**Problem**
Exactly as they appear below, repeat the lines from the one with "- Which versions are supported?" through the one with "- Does it deleting", and no others.

--- START ---

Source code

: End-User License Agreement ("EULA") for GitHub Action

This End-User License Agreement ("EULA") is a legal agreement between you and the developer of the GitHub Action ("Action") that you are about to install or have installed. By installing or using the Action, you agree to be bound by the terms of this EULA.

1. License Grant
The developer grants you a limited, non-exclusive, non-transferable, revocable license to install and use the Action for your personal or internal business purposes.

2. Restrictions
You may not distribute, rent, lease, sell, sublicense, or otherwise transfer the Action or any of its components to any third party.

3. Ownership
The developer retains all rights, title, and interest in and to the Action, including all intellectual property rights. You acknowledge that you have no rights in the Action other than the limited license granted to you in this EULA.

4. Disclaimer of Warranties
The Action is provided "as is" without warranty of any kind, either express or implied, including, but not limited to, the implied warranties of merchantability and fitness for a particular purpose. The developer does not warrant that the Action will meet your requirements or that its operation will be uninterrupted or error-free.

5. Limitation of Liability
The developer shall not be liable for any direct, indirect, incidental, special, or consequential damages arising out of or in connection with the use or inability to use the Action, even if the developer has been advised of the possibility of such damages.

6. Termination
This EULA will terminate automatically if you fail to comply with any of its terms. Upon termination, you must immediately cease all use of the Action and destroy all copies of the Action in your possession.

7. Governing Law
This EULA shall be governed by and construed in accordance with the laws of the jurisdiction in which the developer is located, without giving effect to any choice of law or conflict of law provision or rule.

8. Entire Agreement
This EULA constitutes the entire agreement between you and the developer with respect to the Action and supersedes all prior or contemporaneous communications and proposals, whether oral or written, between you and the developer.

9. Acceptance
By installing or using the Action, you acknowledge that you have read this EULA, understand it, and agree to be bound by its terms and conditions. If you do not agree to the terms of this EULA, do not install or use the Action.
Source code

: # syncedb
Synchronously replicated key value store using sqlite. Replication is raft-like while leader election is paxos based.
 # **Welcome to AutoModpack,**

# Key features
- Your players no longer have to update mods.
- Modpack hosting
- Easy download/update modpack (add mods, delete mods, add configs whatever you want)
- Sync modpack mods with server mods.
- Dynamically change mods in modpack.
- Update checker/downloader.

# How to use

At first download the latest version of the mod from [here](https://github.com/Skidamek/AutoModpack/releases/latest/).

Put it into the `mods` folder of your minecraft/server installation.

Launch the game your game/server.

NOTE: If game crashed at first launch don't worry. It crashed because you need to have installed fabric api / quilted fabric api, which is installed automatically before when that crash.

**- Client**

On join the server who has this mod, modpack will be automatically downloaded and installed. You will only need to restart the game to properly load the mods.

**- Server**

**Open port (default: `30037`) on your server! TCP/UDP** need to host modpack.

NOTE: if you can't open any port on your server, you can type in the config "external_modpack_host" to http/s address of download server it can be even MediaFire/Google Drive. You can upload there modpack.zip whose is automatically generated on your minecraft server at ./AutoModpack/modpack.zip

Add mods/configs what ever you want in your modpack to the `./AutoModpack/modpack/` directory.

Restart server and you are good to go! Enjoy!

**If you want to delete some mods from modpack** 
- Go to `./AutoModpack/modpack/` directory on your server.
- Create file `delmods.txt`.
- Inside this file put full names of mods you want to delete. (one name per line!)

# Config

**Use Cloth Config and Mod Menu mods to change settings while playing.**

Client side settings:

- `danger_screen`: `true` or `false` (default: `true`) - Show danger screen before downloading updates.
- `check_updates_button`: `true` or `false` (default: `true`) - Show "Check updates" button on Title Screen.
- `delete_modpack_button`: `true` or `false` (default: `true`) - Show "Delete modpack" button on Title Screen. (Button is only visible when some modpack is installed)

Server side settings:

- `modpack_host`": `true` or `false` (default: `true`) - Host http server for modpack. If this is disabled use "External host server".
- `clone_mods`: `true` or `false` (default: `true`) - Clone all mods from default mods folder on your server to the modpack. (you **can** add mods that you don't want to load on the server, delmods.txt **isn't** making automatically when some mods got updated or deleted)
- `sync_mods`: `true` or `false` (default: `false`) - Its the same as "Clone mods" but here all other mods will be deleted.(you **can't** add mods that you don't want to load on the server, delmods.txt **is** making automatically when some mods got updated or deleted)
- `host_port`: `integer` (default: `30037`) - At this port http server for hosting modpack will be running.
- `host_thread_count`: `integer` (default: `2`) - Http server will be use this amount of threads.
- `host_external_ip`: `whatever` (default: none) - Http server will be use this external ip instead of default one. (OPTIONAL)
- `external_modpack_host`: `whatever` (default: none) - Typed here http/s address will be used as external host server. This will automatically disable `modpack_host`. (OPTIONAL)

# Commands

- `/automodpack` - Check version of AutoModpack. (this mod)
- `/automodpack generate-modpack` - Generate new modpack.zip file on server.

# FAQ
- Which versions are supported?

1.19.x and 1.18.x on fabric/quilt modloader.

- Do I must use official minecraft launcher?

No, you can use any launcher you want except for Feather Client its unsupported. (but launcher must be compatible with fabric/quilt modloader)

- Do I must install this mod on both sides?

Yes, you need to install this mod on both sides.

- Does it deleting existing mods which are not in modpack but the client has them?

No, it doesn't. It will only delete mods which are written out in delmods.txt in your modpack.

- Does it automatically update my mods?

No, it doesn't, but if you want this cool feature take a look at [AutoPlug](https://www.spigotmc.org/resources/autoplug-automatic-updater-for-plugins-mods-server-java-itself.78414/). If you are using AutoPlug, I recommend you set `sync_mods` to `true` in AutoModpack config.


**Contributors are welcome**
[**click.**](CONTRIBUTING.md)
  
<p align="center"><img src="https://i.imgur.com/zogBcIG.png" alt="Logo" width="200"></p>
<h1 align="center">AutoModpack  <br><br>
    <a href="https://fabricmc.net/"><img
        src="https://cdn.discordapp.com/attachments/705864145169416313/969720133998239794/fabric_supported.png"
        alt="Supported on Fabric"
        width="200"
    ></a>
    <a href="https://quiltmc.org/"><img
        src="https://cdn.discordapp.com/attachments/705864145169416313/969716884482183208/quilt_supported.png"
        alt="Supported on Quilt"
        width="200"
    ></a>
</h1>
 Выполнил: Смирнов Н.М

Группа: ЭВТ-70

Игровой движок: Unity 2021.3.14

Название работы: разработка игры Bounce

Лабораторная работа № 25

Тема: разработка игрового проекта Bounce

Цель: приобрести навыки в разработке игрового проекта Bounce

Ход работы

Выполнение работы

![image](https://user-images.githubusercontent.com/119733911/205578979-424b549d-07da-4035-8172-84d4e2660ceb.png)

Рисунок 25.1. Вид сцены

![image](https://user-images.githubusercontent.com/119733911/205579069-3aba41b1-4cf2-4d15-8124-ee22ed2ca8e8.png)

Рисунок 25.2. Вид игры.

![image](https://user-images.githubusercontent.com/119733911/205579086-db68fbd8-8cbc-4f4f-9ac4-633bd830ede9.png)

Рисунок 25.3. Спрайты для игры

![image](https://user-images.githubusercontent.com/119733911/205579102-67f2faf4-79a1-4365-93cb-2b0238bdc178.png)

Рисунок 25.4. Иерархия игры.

--- END ---

**Solution to the exercise**
- Which versions are supported?

1.19.x and 1.18.x on fabric/quilt modloader.

- Do I must use official minecraft launcher?

No, you can use any launcher you want except for Feather Client its unsupported. (but launcher must be compatible with fabric/quilt modloader)

- Do I must install this mod on both sides?

Yes, you need to install this mod on both sides.

- Does it deleting existing mods which are not in modpack but the client has them?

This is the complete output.